Running a local Cobalt System

You can run a complete Cobalt system locally as follows. Open seven different command-line console windows and run the following commands in each one respectively:

  • ./cobaltb.py start bigtable_emulator
  • ./cobaltb.py start analyzer_service
  • ./cobaltb.py start shuffler
  • ./cobaltb.py start report_master
  • ./cobaltb.py start test_app
  • ./cobaltb.py start observation_querier
  • ./cobaltb.py start report_client

It is a good idea to label the tabs so you can keep track of them. You can safely ignore warnings about private and public key PEM files missing and about using insecure connections. This means that encryption will not be enabled. We discuss Cobalt's use of encryption later in this document.

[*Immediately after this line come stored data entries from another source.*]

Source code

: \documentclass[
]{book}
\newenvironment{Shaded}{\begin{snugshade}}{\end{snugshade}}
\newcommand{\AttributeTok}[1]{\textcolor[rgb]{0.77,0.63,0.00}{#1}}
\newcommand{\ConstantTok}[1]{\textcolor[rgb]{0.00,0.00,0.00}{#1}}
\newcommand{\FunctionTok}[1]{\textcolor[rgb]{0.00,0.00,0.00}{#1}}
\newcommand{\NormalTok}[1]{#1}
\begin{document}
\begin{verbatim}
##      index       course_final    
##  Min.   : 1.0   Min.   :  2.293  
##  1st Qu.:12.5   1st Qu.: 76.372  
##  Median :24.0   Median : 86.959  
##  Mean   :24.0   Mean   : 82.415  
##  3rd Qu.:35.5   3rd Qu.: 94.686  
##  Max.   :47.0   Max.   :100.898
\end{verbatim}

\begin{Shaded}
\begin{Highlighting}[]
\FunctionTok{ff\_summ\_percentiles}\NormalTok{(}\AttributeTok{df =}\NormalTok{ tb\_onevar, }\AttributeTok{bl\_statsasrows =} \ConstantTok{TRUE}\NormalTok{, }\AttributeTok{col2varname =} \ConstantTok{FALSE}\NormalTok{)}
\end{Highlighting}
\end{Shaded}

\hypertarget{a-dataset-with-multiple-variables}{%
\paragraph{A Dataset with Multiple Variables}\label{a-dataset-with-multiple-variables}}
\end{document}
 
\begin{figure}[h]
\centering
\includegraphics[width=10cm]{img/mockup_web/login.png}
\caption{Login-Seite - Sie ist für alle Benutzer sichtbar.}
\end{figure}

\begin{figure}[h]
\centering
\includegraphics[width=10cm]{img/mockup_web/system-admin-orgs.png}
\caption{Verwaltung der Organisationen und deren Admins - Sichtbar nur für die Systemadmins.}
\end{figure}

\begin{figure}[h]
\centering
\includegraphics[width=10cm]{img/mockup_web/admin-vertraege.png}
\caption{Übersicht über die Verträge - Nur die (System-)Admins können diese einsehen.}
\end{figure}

Note that the ./cobaltb.py start command automatically sets the flag -v=3 on all of the started processes. This sets the virtual logging level to 3. The Cobalt log messages have been specifically tuned to give interesting output during a demo at this virtual logging level. For example the Analyzer service will log each time it receives a batch of Observations.

Demo Script

Here is a demo script you may run through if you wish:

  • Use the test_app to send Forculus Observations through the Shuffler to the Analyzer

    • encode 19 www.AAAA
    • encode 20 www.BBBB
    • send
    • See that the Shuffler says it received the Observations but it has not yet forwarded them to the Analyzer because the number of Observations have not yet crossed the Shuffler's threshold (100).
    • encode 100 www.CCCC
    • send
    • See that the Shuffler says it received another batch of Observations and that it has now forwarded all of the Observations to the Analyzer.
    • See that the Analyzer says it has received the Observations
  • Use the observation_querier to inspect the state of the Observation store.

    • query 50
    • See the debug output that shows the Forculus Observations.
    • Note that the Observations also include a SystemProfile that describes the OS and cpu of the client.
  • Use the report_client to generate a report

    • run full 1
    • See that www.BBBB and www.CCCC were decrypted because the number of them exceeded the Forculus threshold of 20 but www.AAAA was not decrypted because the number of them did not exceed the threshold.
  • Use the test_app to send Basic RAPPOR Observations through the Shuffler to the Analyzer

    • set metric 2
    • set encoding 2
    • encode 500 11
    • encode 1000 12
    • encode 500 13
    • send
    • See that the Shuffler says it received the Observations and forwarded them to the Analyzer.
    • See that the Analyzer says it received the Observations.
  • Use the observation_querier to inspect the state of the Observation store.

    • set metric 2
    • query 50
    • See the debug output that shows the Basic RAPPOR Observations
    • Again note that the Observations also include a SystemProfile that describes the OS and cpu of the client.
  • Use the report_client to generate a report

    • run full 2
    • See the histogram generated by the Basic RAPPOR Observations. The values that were actually encoded by the client, 11, 12 and 13, show estimated counts that are close to their true counts of 500, 1000 and 500 respectively. The other values may show estimated counts of zero or a small number.